__Aim of the task__
Write the entries out again in full and unchanged, dropping every image.

____

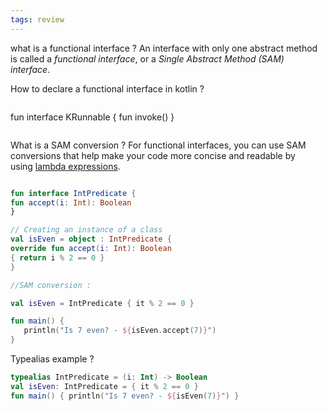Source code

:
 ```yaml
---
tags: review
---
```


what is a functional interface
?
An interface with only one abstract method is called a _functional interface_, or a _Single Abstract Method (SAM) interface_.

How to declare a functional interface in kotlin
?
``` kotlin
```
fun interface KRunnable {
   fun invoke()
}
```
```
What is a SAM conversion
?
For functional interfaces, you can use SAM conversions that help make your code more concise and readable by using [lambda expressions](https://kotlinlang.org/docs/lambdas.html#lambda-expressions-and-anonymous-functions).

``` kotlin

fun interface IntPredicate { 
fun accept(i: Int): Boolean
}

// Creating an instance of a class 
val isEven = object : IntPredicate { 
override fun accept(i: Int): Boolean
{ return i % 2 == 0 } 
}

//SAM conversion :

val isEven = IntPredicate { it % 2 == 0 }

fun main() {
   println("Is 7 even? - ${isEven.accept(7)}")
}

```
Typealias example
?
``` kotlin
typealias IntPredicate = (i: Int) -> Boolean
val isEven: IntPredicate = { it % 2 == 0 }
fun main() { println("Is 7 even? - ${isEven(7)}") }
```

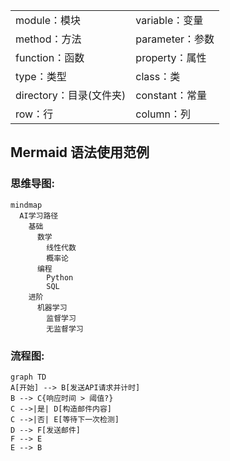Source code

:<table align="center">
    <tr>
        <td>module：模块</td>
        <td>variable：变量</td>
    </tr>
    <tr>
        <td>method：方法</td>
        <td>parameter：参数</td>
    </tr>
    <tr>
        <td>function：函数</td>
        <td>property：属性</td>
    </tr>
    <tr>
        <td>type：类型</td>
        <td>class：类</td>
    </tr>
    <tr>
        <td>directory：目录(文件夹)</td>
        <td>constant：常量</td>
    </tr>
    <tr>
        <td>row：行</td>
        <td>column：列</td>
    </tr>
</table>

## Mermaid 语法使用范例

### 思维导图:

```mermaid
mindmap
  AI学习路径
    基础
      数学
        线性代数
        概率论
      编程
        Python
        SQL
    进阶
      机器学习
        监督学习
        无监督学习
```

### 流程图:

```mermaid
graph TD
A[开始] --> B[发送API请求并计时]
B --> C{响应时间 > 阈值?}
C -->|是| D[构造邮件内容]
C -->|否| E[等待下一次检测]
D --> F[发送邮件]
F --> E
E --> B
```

____

__Result for this task__
Source code

:
 ```yaml
---
tags: review
---
```


what is a functional interface
?
An interface with only one abstract method is called a _functional interface_, or a _Single Abstract Method (SAM) interface_.

How to declare a functional interface in kotlin
?
``` kotlin
```
fun interface KRunnable {
   fun invoke()
}
```
```
What is a SAM conversion
?
For functional interfaces, you can use SAM conversions that help make your code more concise and readable by using [lambda expressions](https://kotlinlang.org/docs/lambdas.html#lambda-expressions-and-anonymous-functions).

``` kotlin

fun interface IntPredicate { 
fun accept(i: Int): Boolean
}

// Creating an instance of a class 
val isEven = object : IntPredicate { 
override fun accept(i: Int): Boolean
{ return i % 2 == 0 } 
}

//SAM conversion :

val isEven = IntPredicate { it % 2 == 0 }

fun main() {
   println("Is 7 even? - ${isEven.accept(7)}")
}

```
Typealias example
?
``` kotlin
typealias IntPredicate = (i: Int) -> Boolean
val isEven: IntPredicate = { it % 2 == 0 }
fun main() { println("Is 7 even? - ${isEven(7)}") }
```

Source code

:<table align="center">
    <tr>
        <td>module：模块</td>
        <td>variable：变量</td>
    </tr>
    <tr>
        <td>method：方法</td>
        <td>parameter：参数</td>
    </tr>
    <tr>
        <td>function：函数</td>
        <td>property：属性</td>
    </tr>
    <tr>
        <td>type：类型</td>
        <td>class：类</td>
    </tr>
    <tr>
        <td>directory：目录(文件夹)</td>
        <td>constant：常量</td>
    </tr>
    <tr>
        <td>row：行</td>
        <td>column：列</td>
    </tr>
</table>

## Mermaid 语法使用范例

### 思维导图:

```mermaid
mindmap
  AI学习路径
    基础
      数学
        线性代数
        概率论
      编程
        Python
        SQL
    进阶
      机器学习
        监督学习
        无监督学习
```

### 流程图:

```mermaid
graph TD
A[开始] --> B[发送API请求并计时]
B --> C{响应时间 > 阈值?}
C -->|是| D[构造邮件内容]
C -->|否| E[等待下一次检测]
D --> F[发送邮件]
F --> E
E --> B
```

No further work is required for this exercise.